A Justiça Eleitoral arquivou um inquérito que investigava o ex-governador de Mato Grosso Silval Barbosa e o ex-senador Blairo Maggi por suposto crime eleitoral durante a campanha de 2010.

O arquivamento foi determinado pelo juiz 51ª Zona Eleitoral, Jorge Alexandre Martins de Ferreira, em decisão proferida na última segunda-feira (5), por falta de provas.

O inquérito foi baseado na suspeita de repasse de R$ 3 milhões pelo Grupo J&F, Joesley Batista e Wesley Batista para a campanha ao governo de Silval, que recompensaria os empresários com suspensão da cobrança de impostos.

Contudo, o relatório entregue pela polícia apontou falta de provas, uma vez que os depoimentos prestados pelos envolvidos não apresentaram indicativos consistentes do crime.

“(…) as afirmações dos envolvidos versam sobre fatos descritos de uma forma genérica e superficial, não informando dados consistentes e elementos probatórios mínimos sobre a prática do delito, nenhuma indicação de linha investigatória se vislumbra profícua nesse momento”, narra trecho do documento.

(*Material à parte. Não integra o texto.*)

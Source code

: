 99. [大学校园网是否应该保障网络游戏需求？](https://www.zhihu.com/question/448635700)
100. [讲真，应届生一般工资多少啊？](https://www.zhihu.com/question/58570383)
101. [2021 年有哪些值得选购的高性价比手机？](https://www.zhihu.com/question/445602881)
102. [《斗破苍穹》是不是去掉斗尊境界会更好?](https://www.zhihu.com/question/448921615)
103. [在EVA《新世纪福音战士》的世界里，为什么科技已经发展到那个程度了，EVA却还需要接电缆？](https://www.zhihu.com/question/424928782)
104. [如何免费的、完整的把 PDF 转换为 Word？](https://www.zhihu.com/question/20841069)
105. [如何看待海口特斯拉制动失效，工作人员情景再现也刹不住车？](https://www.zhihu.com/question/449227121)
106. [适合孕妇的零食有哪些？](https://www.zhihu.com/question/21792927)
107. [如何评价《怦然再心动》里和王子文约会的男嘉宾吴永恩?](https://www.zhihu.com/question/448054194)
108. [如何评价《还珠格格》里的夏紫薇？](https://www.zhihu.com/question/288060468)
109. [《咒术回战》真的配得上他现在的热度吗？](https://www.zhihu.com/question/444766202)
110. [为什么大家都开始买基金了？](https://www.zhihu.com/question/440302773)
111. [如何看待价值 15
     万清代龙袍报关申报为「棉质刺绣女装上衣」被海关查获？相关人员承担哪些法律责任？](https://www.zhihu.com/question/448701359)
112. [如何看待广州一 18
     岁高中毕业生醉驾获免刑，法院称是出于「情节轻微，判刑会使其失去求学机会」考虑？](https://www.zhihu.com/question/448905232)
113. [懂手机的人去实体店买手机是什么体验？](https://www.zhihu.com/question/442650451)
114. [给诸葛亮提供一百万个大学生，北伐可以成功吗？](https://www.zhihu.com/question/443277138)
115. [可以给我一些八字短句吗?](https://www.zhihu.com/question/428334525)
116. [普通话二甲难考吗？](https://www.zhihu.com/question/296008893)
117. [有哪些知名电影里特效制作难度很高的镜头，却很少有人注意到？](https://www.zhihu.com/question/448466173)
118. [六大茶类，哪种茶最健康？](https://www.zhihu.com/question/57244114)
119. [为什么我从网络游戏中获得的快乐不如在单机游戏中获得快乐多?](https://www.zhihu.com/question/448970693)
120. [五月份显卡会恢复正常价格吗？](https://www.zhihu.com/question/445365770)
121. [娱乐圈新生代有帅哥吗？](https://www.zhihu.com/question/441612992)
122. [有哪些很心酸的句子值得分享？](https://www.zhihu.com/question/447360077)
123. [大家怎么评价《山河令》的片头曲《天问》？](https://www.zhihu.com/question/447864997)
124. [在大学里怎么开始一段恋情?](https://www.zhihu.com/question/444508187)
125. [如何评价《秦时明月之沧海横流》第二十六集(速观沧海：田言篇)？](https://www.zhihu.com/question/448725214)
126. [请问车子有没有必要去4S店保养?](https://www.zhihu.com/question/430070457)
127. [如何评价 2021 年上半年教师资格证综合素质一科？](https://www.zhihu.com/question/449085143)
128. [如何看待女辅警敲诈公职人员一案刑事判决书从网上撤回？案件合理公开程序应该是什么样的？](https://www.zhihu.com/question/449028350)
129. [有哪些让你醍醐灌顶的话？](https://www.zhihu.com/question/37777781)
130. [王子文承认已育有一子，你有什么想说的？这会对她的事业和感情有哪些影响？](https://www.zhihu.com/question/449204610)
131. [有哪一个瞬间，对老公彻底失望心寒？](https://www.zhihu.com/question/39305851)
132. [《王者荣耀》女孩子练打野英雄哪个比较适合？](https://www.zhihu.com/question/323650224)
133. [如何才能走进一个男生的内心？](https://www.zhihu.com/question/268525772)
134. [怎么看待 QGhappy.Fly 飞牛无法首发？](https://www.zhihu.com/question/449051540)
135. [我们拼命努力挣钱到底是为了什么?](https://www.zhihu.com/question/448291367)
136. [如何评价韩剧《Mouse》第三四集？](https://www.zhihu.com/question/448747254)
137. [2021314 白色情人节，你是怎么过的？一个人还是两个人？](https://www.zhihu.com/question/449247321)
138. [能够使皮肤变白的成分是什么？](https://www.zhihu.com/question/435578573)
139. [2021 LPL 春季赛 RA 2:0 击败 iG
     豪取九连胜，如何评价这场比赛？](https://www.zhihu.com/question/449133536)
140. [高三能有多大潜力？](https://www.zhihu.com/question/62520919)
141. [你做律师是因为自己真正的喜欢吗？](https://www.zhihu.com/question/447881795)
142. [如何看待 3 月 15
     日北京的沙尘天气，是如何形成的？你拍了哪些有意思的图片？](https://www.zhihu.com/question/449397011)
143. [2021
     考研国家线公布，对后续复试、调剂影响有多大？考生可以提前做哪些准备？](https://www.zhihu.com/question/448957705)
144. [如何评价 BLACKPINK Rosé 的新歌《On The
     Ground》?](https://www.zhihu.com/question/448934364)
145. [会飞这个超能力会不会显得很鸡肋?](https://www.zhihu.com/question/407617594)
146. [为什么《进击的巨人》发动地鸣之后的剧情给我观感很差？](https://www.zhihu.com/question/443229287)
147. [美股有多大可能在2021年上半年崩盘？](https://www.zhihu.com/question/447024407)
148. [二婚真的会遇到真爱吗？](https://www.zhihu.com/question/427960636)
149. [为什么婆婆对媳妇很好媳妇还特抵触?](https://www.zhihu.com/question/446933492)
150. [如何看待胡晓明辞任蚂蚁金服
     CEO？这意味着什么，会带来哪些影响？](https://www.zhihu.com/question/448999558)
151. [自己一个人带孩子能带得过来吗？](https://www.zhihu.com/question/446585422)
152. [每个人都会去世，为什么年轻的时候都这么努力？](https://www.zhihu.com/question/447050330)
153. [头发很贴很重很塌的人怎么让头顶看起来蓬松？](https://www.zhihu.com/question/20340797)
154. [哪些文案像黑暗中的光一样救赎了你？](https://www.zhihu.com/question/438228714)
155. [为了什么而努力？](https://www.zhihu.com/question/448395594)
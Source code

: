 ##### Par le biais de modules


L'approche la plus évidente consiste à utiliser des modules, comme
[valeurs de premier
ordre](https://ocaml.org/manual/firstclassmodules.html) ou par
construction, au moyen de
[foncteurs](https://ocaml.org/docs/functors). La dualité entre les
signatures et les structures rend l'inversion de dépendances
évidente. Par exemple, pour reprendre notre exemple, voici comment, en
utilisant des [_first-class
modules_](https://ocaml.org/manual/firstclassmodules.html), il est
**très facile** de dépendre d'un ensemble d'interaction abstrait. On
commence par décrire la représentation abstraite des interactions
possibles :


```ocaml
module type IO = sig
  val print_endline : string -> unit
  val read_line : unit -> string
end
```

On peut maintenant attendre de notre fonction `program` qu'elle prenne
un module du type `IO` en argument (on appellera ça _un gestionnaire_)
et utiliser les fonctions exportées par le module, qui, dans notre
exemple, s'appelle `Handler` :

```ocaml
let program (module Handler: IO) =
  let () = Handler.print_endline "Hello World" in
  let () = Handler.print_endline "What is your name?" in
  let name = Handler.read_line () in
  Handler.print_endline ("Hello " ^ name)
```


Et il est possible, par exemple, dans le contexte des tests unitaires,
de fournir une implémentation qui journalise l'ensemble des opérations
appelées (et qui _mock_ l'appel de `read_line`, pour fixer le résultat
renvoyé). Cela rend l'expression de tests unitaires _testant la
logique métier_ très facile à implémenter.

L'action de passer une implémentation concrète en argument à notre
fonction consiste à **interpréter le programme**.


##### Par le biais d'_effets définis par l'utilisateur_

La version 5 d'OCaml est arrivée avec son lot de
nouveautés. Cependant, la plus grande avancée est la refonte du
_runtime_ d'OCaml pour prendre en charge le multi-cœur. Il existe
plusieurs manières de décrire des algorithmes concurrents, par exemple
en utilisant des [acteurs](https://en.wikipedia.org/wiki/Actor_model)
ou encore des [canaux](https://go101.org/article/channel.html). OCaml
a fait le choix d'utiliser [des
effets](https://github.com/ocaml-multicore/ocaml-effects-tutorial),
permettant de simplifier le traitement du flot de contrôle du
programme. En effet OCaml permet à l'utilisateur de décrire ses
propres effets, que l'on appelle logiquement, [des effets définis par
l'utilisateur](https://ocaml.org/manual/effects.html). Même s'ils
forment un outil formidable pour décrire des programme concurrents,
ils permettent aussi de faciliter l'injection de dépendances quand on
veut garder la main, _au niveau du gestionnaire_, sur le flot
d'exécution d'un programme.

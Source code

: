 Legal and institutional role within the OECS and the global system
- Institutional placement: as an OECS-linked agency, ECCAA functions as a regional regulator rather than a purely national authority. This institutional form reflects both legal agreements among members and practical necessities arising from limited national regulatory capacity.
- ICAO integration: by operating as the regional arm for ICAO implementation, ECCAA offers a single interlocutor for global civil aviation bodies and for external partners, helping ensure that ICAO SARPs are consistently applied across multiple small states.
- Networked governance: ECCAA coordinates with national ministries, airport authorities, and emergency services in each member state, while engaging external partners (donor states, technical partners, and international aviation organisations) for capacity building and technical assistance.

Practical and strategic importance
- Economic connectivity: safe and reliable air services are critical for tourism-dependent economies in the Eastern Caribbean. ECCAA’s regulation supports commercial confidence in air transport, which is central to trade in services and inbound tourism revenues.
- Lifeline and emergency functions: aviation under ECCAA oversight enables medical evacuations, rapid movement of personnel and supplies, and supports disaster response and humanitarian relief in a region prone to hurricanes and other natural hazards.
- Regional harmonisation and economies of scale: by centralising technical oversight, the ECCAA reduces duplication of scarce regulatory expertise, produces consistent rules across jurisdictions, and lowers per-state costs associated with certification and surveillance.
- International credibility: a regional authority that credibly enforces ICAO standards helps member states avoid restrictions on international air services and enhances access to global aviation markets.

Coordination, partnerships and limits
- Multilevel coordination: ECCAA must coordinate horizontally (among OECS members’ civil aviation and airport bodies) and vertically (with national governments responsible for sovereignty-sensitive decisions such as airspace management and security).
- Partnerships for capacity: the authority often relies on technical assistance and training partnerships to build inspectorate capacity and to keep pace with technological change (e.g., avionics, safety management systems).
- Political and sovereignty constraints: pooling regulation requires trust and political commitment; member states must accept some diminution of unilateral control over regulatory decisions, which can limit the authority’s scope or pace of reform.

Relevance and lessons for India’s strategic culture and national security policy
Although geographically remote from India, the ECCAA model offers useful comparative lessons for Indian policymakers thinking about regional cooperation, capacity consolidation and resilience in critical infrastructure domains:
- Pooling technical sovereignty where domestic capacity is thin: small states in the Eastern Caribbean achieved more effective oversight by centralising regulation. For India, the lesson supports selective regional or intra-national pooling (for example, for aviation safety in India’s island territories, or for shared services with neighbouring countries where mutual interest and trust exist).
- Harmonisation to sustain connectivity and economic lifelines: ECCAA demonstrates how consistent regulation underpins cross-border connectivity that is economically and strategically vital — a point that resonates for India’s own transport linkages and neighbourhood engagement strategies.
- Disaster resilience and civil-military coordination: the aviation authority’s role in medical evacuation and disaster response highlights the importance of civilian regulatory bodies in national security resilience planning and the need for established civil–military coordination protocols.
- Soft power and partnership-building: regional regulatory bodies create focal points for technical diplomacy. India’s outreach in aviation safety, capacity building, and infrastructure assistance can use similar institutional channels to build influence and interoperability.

Diante da ausência de comprovação do crime eleitoral, o Ministério Público de Mato Grosso se manifestou pelo arquivamento da investigação, o que foi acatado pela Justiça.

“Pelo exposto, frente a ausência de materialidade delitiva, acolho a pretensão formulada e homologo a promoção de arquivamento dos autos do inquérito, sem prejuízo do disposto no art. 18 do Código de Processo Penal”, apontou o magistrado.